Remote Theme: Using theme jekyll/minima
Jekyll Feed: Generating feed for posts
Conversion error: Jekyll::Converters::Scss encountered an error while converting 'assets/css/style.scss':
Invalid US-ASCII character "\xE2" on line 255
/usr/local/src/rbenv/versions/3.3.4/lib/ruby/gems/3.3.0/gems/jekyll-sass-converter-1.5.2/lib/jekyll/converters/scss.rb:123:in `rescue in convert': Invalid US-ASCII character "\xE2" on line 255 (Jekyll::Converters::Scss::SyntaxError)
raise SyntaxError, "#{e} on line #{e.sass_line}"

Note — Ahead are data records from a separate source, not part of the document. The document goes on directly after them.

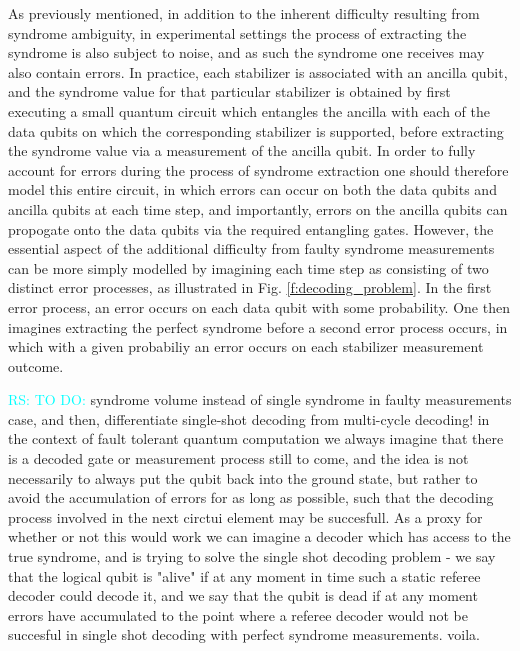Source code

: \documentclass[onecolumn,preprintnumbers,amsmath,amssymb,notitlepage,nofootinbib,longbibliography,superscriptaddress,aps,pra,10pt]{revtex4-1}
\newcommand{\ryan}[1]{\textcolor{Cyan}{RS: #1}}
\begin{document}
    As previously mentioned, in addition to the inherent difficulty resulting from syndrome ambiguity, in experimental settings the process of extracting the syndrome is also subject to noise, and as such the syndrome one receives may also contain errors. In practice, each stabilizer is associated with an ancilla qubit, and the syndrome value for that particular stabilizer is obtained by first executing a small quantum circuit which entangles the ancilla with each of the data qubits on which the corresponding stabilizer is supported, before extracting the syndrome value via a measurement of the ancilla qubit. In order to fully account for errors during the process of syndrome extraction one should therefore model this entire circuit, in which errors can occur on both the data qubits and ancilla qubits at each time step, and importantly, errors on the ancilla qubits can propogate onto the data qubits via the required entangling gates. However, the essential aspect of the additional difficulty from faulty syndrome measurements can be more simply modelled by imagining each time step as consisting of two distinct error processes, as illustrated in Fig. \ref{f:decoding_problem}. In the first error process, an error occurs on each data qubit with some probability. One then imagines extracting the perfect syndrome before a second error process occurs, in which with a given probabiliy an error occurs on each stabilizer measurement outcome.

    \ryan{TO DO:} syndrome volume instead of single syndrome in faulty measurements case, and then, differentiate single-shot decoding from multi-cycle decoding! in the context of fault tolerant quantum computation we always imagine that there is a decoded gate or measurement process still to come, and the idea is not necessarily to always put the qubit back into the ground state, but rather to avoid the accumulation of errors for as long as possible, such that the decoding process involved in the next circtui element may be succesfull. As a proxy for whether or not this would work we can imagine a decoder which has access to the true syndrome, and is trying to solve the single shot decoding problem - we say that the logical qubit is "alive" if at any moment in time such a static referee decoder could decode it, and we say that the qubit is dead if at any moment errors have accumulated to the point where a referee decoder would not be succesful in single shot decoding with perfect syndrome measurements. voila.

   
\end{document}
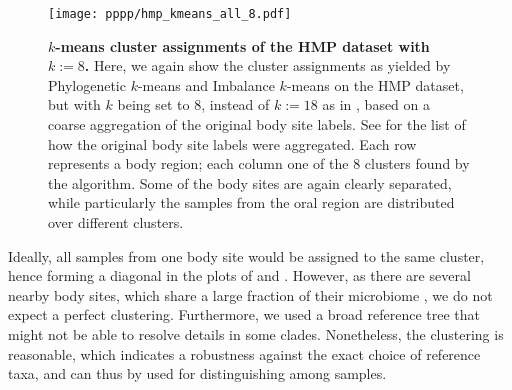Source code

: \begin{figure}[hpbt]
    \centering
    \texttt{[image: pppp/hmp\_kmeans\_all\_8.pdf]}
    \begin{subfigure}{0pt}
        \label{fig:hmp_kmeans_all_8:sub:em_unconstr}
    \end{subfigure}
    \begin{subfigure}{0pt}
        \label{fig:hmp_kmeans_all_8:sub:ei_unconstr}
    \end{subfigure}
    \caption[$k$-means cluster assignments of the \acs{HMP} dataset with $k:=8$]{
        \textbf{$k$-means cluster assignments of the \acs{HMP} dataset with $k:=8$.}
        Here, we again show the cluster assignments as yielded by
         Phylogenetic $k$-means and
         Imbalance $k$-means on the \ac{HMP} dataset,
        but with $k$ being set to 8, instead of $k:=18$ as in ,
        based on a coarse aggregation of the original body site labels.
        See  for the list of how the original body site labels were aggregated.
        Each row represents a body region; each column one of the \num{8} clusters found by the algorithm.
        Some of the body sites are again clearly separated,
        while particularly the samples from the oral region are distributed over different clusters.
    }
    \label{fig:hmp_kmeans_all_8}
\end{figure}

Ideally, all samples from one body site would be assigned to the same cluster,
hence forming a diagonal in the plots of  and .
However, as there are several nearby body sites, which share a large fraction of their microbiome \cite{Huttenhower2012},
we do not expect a perfect clustering.
Furthermore, we used a broad reference tree that might not be able to resolve details in some clades.
Nonetheless, the clustering is reasonable, which indicates a robustness against the exact choice of reference taxa,
and can thus by used for distinguishing among samples.

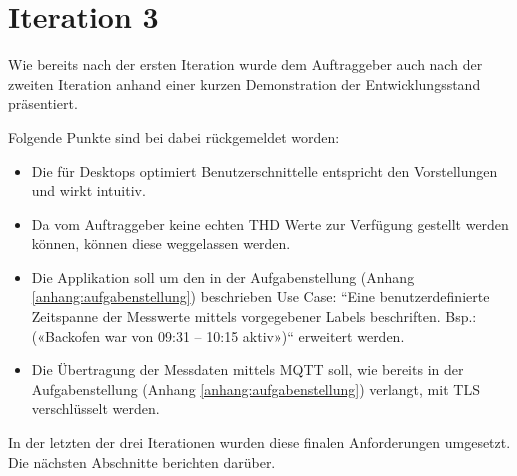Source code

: \section{Iteration 3}
Wie bereits nach der ersten Iteration wurde dem Auftraggeber auch nach der zweiten Iteration
anhand einer kurzen Demonstration der Entwicklungsstand präsentiert.

Folgende Punkte sind bei dabei rückgemeldet worden:
\begin{itemize}
    \item Die für Desktops optimiert Benutzerschnittelle entspricht den Vorstellungen und wirkt intuitiv.
    \item Da vom Auftraggeber keine echten \ac{THD} Werte zur Verfügung gestellt werden können,
          können diese weggelassen werden.
    \item Die Applikation soll um den in der Aufgabenstellung (Anhang \ref{anhang:aufgabenstellung}) beschrieben Use Case:
          ``Eine benutzerdefinierte Zeitspanne der Messwerte mittels vorgegebener
          Labels beschriften. Bsp.: («Backofen war von 09:31 – 10:15 aktiv»)`` erweitert werden.
    \item Die Übertragung der Messdaten mittels \ac{MQTT} soll,
          wie bereits in der Aufgabenstellung (Anhang \ref{anhang:aufgabenstellung}) verlangt, mit \ac{TLS} verschlüsselt werden.
\end{itemize}
In der letzten der drei Iterationen wurden diese finalen Anforderungen umgesetzt.
Die nächsten Abschnitte berichten darüber.


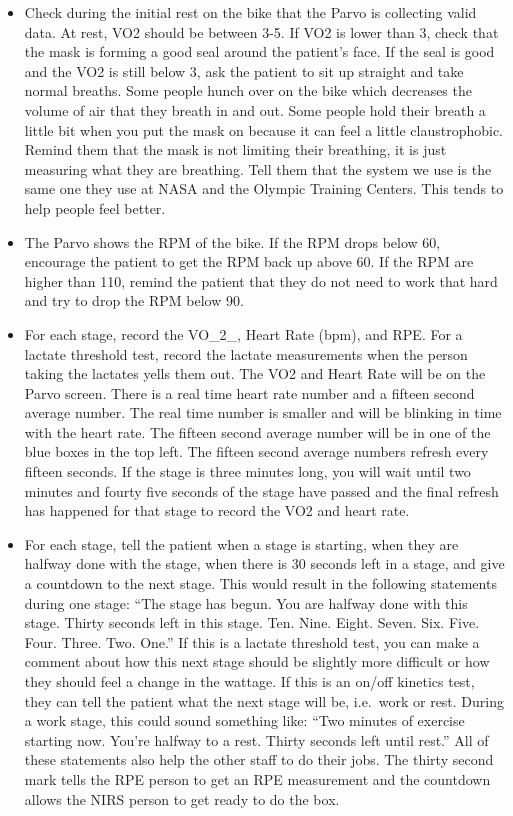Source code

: \documentclass[
]{book}
\providecommand{\tightlist}{%
  \setlength{\itemsep}{0pt}\setlength{\parskip}{0pt}}
\begin{document}
\begin{itemize}
  \begin{itemize}
  \tightlist
  \item
    Check during the initial rest on the bike that the Parvo is collecting valid data. At rest, VO2 should be between 3-5. If VO2 is lower than 3, check that the mask is forming a good seal around the patient's face. If the seal is good and the VO2 is still below 3, ask the patient to sit up straight and take normal breaths. Some people hunch over on the bike which decreases the volume of air that they breath in and out. Some people hold their breath a little bit when you put the mask on because it can feel a little claustrophobic. Remind them that the mask is not limiting their breathing, it is just measuring what they are breathing. Tell them that the system we use is the same one they use at NASA and the Olympic Training Centers. This tends to help people feel better.
  \item
    The Parvo shows the RPM of the bike. If the RPM drops below 60, encourage the patient to get the RPM back up above 60. If the RPM are higher than 110, remind the patient that they do not need to work that hard and try to drop the RPM below 90.
  \item
    For each stage, record the VO\_2\_, Heart Rate (bpm), and RPE. For a lactate threshold test, record the lactate measurements when the person taking the lactates yells them out. The VO2 and Heart Rate will be on the Parvo screen. There is a real time heart rate number and a fifteen second average number. The real time number is smaller and will be blinking in time with the heart rate. The fifteen second average number will be in one of the blue boxes in the top left. The fifteen second average numbers refresh every fifteen seconds. If the stage is three minutes long, you will wait until two minutes and fourty five seconds of the stage have passed and the final refresh has happened for that stage to record the VO2 and heart rate.
  \item
    For each stage, tell the patient when a stage is starting, when they are halfway done with the stage, when there is 30 seconds left in a stage, and give a countdown to the next stage. This would result in the following statements during one stage: ``The stage has begun. You are halfway done with this stage. Thirty seconds left in this stage. Ten. Nine. Eight. Seven. Six. Five. Four. Three. Two. One.'' If this is a lactate threshold test, you can make a comment about how this next stage should be slightly more difficult or how they should feel a change in the wattage. If this is an on/off kinetics test, they can tell the patient what the next stage will be, i.e.~work or rest. During a work stage, this could sound something like: ``Two minutes of exercise starting now. You're halfway to a rest. Thirty seconds left until rest.'' All of these statements also help the other staff to do their jobs. The thirty second mark tells the RPE person to get an RPE measurement and the countdown allows the NIRS person to get ready to do the box.

\end{itemize}
\end{itemize}
\end{document}

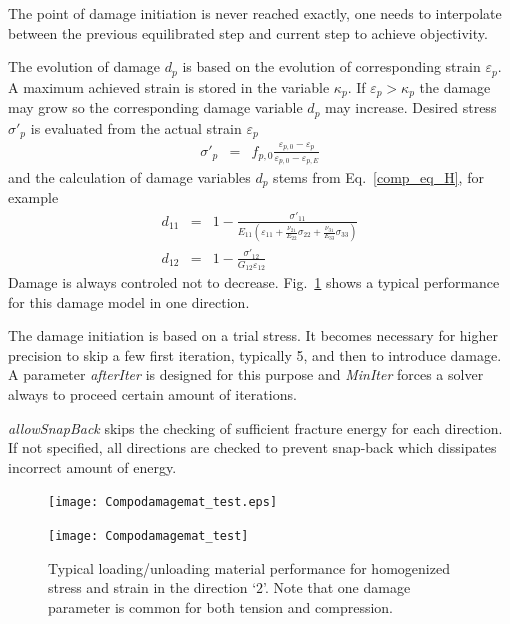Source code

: \documentclass[a4paper]{article}
\newcommand{\param}[1]{{\it #1}}
\begin{document}
The point of damage initiation is never reached exactly, one needs to interpolate between the previous equilibrated step and current step to achieve objectivity.

The evolution of damage $d_p$ is based on the evolution of corresponding strain $\varepsilon_p$. A maximum achieved strain is stored in the variable $\kappa_p$. If $\varepsilon_p > \kappa_p$ the damage may grow so the corresponding damage variable $d_p$ may increase. Desired stress $\sigma'_p$ is evaluated from the actual strain $\varepsilon_p$
\begin{eqnarray}
\sigma'_p &=& f_{p,0} \frac{\varepsilon_{p,0} - \varepsilon_p}{\varepsilon_{p,0}-\varepsilon_{p,E}}
\end{eqnarray}
and the calculation of damage variables $d_p$ stems from Eq.~\ref{comp_eq_H}, for example
\begin{eqnarray}
d_{11} &=& 1 - \frac{\sigma'_{11}}{E_{11}\left(\varepsilon_{11}+\frac{\nu_{21}}{E_{22}}\sigma_{22}+ \frac{\nu_{31}}{E_{33}}\sigma_{33} \right)}\\
d_{12} &=& 1 - \frac{\sigma'_{12}}{G_{12}\varepsilon_{12}}
\end{eqnarray}
Damage is always controled not to decrease. Fig.~\ref{comp_performance} shows a typical performance for this damage model in one direction.

The damage initiation is based on a trial stress. It becomes necessary for  higher precision to skip a few first iteration, typically 5, and then to introduce damage. A parameter \param{afterIter} is designed for this purpose and \param{MinIter} forces a solver always to proceed certain amount of iterations.

\param{allowSnapBack} skips the checking of sufficient fracture energy for each direction. If not specified, all directions are checked to prevent snap-back which dissipates incorrect amount of energy.


\begin{figure}[!htb]
\begin{htmlonly}
  \centerline{\texttt{[image: Compodamagemat\_test.eps]}}
\end{htmlonly}
\centerline{\texttt{[image: Compodamagemat\_test]}}
  \caption{Typical loading/unloading material performance for homogenized stress and strain in the direction `${2}$'. Note that one damage parameter is common for both tension and compression.}
  \label{comp_performance}
\end{figure}
\end{document}
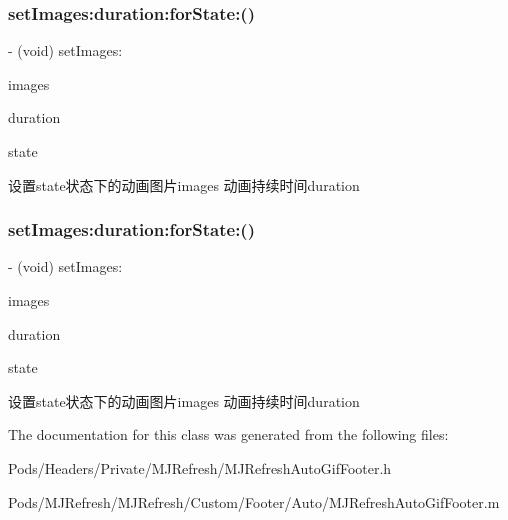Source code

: \subsubsection{\texorpdfstring{set\+Images\+:duration\+:for\+State\+:()}{setImages:duration:forState:()}\hspace{0.1cm}{\footnotesize\ttfamily [2/3]}}
{\footnotesize\ttfamily -\/ (void) set\+Images\+: \begin{DoxyParamCaption}\item[{(N\+S\+Array $\ast$)}]{images }\item[{duration:(N\+S\+Time\+Interval)}]{duration }\item[{forState:(M\+J\+Refresh\+State)}]{state }\end{DoxyParamCaption}}

设置state状态下的动画图片images 动画持续时间duration \mbox{\label{interface_m_j_refresh_auto_gif_footer_ae025ecc73c92e89cf24c92b6a9e75730}} 
\subsubsection{\texorpdfstring{set\+Images\+:duration\+:for\+State\+:()}{setImages:duration:forState:()}\hspace{0.1cm}{\footnotesize\ttfamily [3/3]}}
{\footnotesize\ttfamily -\/ (void) set\+Images\+: \begin{DoxyParamCaption}\item[{(N\+S\+Array $\ast$)}]{images }\item[{duration:(N\+S\+Time\+Interval)}]{duration }\item[{forState:(M\+J\+Refresh\+State)}]{state }\end{DoxyParamCaption}}

设置state状态下的动画图片images 动画持续时间duration 

The documentation for this class was generated from the following files\+:\begin{DoxyCompactItemize}
\item 
Pods/\+Headers/\+Private/\+M\+J\+Refresh/M\+J\+Refresh\+Auto\+Gif\+Footer.\+h\item 
Pods/\+M\+J\+Refresh/\+M\+J\+Refresh/\+Custom/\+Footer/\+Auto/M\+J\+Refresh\+Auto\+Gif\+Footer.\+m\end{DoxyCompactItemize}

^^^^^^^^^^^^^^^^^^^^^^^^^^^^^^^^^^^^^^^^^^
Investigation / RCA
ℹ️ This issue only affected my local Jekyll build running in an Ubuntu-based Docker container (following 🎉 Develop GitHub Pages locally in a Ubuntu Docker Container (latest) by Bill Raymond🏆). GitHub Pages handled the master branch upgrade without any problems, which gave me hope for a solution.
After investigating what changed in the master branch, I traced the build failure to a specific pull request:
- https://github.com/jekyll/minima/pull/855
- https://github.com/jekyll/minima/commit/478d99d18540948394c3d359f83b27abbcc325c8
The culprit was in _sass/minima/_layout.scss, specifically these lines containing the • character:
.force-inline {
display: inline;
&::before {
content: "•";
padding-inline: 5px;
}
}
The • character is a bullet symbol with Unicode value U+2022. Its UTF-8 encoding is the byte sequence 0xE2 0x80 0xA2. This directly correlates with the build error message: “Invalid US-ASCII character “\xE2”. Jekyll was attempting to parse the file as US-ASCII instead of UTF-8.
Research into this issue revealed that the problem stems from an incorrectly configured local environment, causing Jekyll/Ruby to default to US-ASCII encoding. Relevant resources:
- https://www.janmeppe.com/blog/invalid-US-ASCII-character/
- https://github.com/mmistakes/minimal-mistakes/issues/1809
While adding @charset "UTF-8"; at the top of the SCSS file can force the correct encoding (see this StackOverflow post), this approach doesn’t scale well across multiple files.
Resolution
The solution was to configure the Docker container’s locale settings. Following guidance from this AskUbuntu post, I added the English language pack to my Dockerfile:
RUN apt-get -y install language-pack-en
This ensures Ruby/Jekyll correctly detect UTF-8 encoding. After rebuilding the container, the build succeeded🎉✅:
Remote Theme: Using theme jekyll/minima
Jekyll Feed: Generating feed for posts
done in 1.801 seconds.
Auto-regeneration: enabled for '/workspaces/xxx'
LiveReload address: http://127.0.0.1:35729
Server address: http://127.0.0.1:4000
Server running... press ctrl-c to stop.